An important aspect of ensuring faster access to medicines will be a more dynamic reimbursement environment – much like the conditional approval approach regulators have adopted. This will allow the benefits and prices of therapeutics to be assessed and reevaluated at different points in time as more evidence is gathered, Grueger says.
“There will be an initial price, but also an agreement with the payers to review the price after a certain period of time when the data become more mature and when you can better assess what the benefits are and whether the price needs to change accordingly,” he says.
A critical component of delivering additional evidence will be the collection and evaluation of real-world data, which Grueger believes will play a revolutionary role in the management of healthcare. “I think the time is coming that the quality of the data and our ability to make sense of the data is going to dramatically increase,” he says. “This will be something that we initially use in our drug-development approaches, but it will also affect value assessments and the kind of pricing and payment models we will be using. For example, we will see a lot more data-driven, outcomes-based solutions. This will lead to health technology management as opposed to health technology assessment.”

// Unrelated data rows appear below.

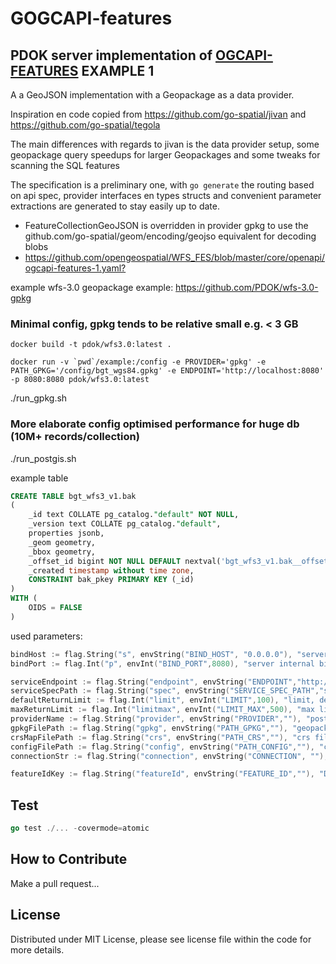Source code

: # GOGCAPI-features

## PDOK server implementation of [OGCAPI-FEATURES](https://github.com/opengeospatial/ogcapi-features/blob/master/core/examples/openapi/ogcapi-features-1-example1.yaml) EXAMPLE 1

A a GeoJSON implementation with a Geopackage as a data provider.

Inspiration en code copied from <https://github.com/go-spatial/jivan> and <https://github.com/go-spatial/tegola>

The main differences with regards to jivan is the data provider setup, some geopackage query speedups for larger Geopackages and
some tweaks for scanning the SQL features

The specification is a preliminary one, with `go generate` the routing based on api spec, provider interfaces en types structs and convenient parameter extractions are generated to stay easily up to date.

* FeatureCollectionGeoJSON is overridden in provider gpkg to use the github.com/go-spatial/geom/encoding/geojso equivalent for decoding blobs
* <https://github.com/opengeospatial/WFS_FES/blob/master/core/openapi/ogcapi-features-1.yaml?>

example wfs-3.0 geopackage example: <https://github.com/PDOK/wfs-3.0-gpkg>

### Minimal config, gpkg tends to be relative small e.g. < 3 GB

```docker
docker build -t pdok/wfs3.0:latest .

docker run -v `pwd`/example:/config -e PROVIDER='gpkg' -e PATH_GPKG='/config/bgt_wgs84.gpkg' -e ENDPOINT='http://localhost:8080' -p 8080:8080 pdok/wfs3.0:latest
```

./run_gpkg.sh

### More elaborate config optimised performance for huge db (10M+ records/collection)

./run_postgis.sh

example table

```sql
CREATE TABLE bgt_wfs3_v1.bak
(
    _id text COLLATE pg_catalog."default" NOT NULL,
    _version text COLLATE pg_catalog."default",
    properties jsonb,
    _geom geometry,
    _bbox geometry,
    _offset_id bigint NOT NULL DEFAULT nextval('bgt_wfs3_v1.bak__offset_id_seq'::regclass),
    _created timestamp without time zone,
    CONSTRAINT bak_pkey PRIMARY KEY (_id)
)
WITH (
    OIDS = FALSE
)
```

used parameters:

```go
bindHost := flag.String("s", envString("BIND_HOST", "0.0.0.0"), "server internal bind address, default; 0.0.0.0")
bindPort := flag.Int("p", envInt("BIND_PORT",8080), "server internal bind address, default; 8080")

serviceEndpoint := flag.String("endpoint", envString("ENDPOINT","http://localhost:8080"), "server endpoint for proxy reasons, default; http://localhost:8080")
serviceSpecPath := flag.String("spec", envString("SERVICE_SPEC_PATH","spec/wfs3.0.yml"), "swagger openapi spec")
defaultReturnLimit := flag.Int("limit", envInt("LIMIT",100), "limit, default: 100")
maxReturnLimit := flag.Int("limitmax", envInt("LIMIT_MAX",500), "max limit, default: 1000")
providerName := flag.String("provider", envString("PROVIDER",""), "postgis or gpkg")
gpkgFilePath := flag.String("gpkg", envString("PATH_GPKG",""), "geopackage path")
crsMapFilePath := flag.String("crs", envString("PATH_CRS",""), "crs file path")
configFilePath := flag.String("config", envString("PATH_CONFIG",""), "configfile path")
connectionStr := flag.String("connection", envString("CONNECTION", ""), "configfile path")

featureIdKey := flag.String("featureId", envString("FEATURE_ID",""), "Default feature identification or else first column definition (fid)") //optional for gpkg provider 
```

## Test

```go
go test ./... -covermode=atomic
```

## How to Contribute

Make a pull request...

## License

Distributed under MIT License, please see license file within the code for more details.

As the medicines coming onto the market become increasingly complex, there will be an even greater need for more efficient, competent, and streamlined health technology assessments (HTA), Grueger says.
“We will see more harmonized European clinical scientific assessments and I hope this will be a model for the rest of the world. I think it would be a mistake if, in Latin America, for example, that every country there would start to build its own HTA agencies and review every molecule there. That would not be an efficient use of resources and would not deliver the competent assessment that everybody wants,” he says.
The European Commission issued proposals at the start of 2018 aimed at streamlining the clinical benefit assessments – a crucial part of the HTA process – across Europe in a bid to create broader, faster, and more equitable access to new medicines. At the moment, more than 28 different agencies in Europe are assessing the clinical properties of a new drug in parallel.
“If we can implement a more centralized approach in Europe, this will increase the quality of assessments and will accelerate the assessment timelines so that patients get access to medicines faster,” Grueger says. “The European clinical scientific assessments could become a model for assessments in Latin America and Asia.”
Grueger’s vision for fully integrated access strategies that are supported by strong and visible leadership could be exactly what the doctor ordered. This powerful combination would give creaking business models a much-needed overhaul and would allow companies to embrace a new, more collaborative role within healthcare systems.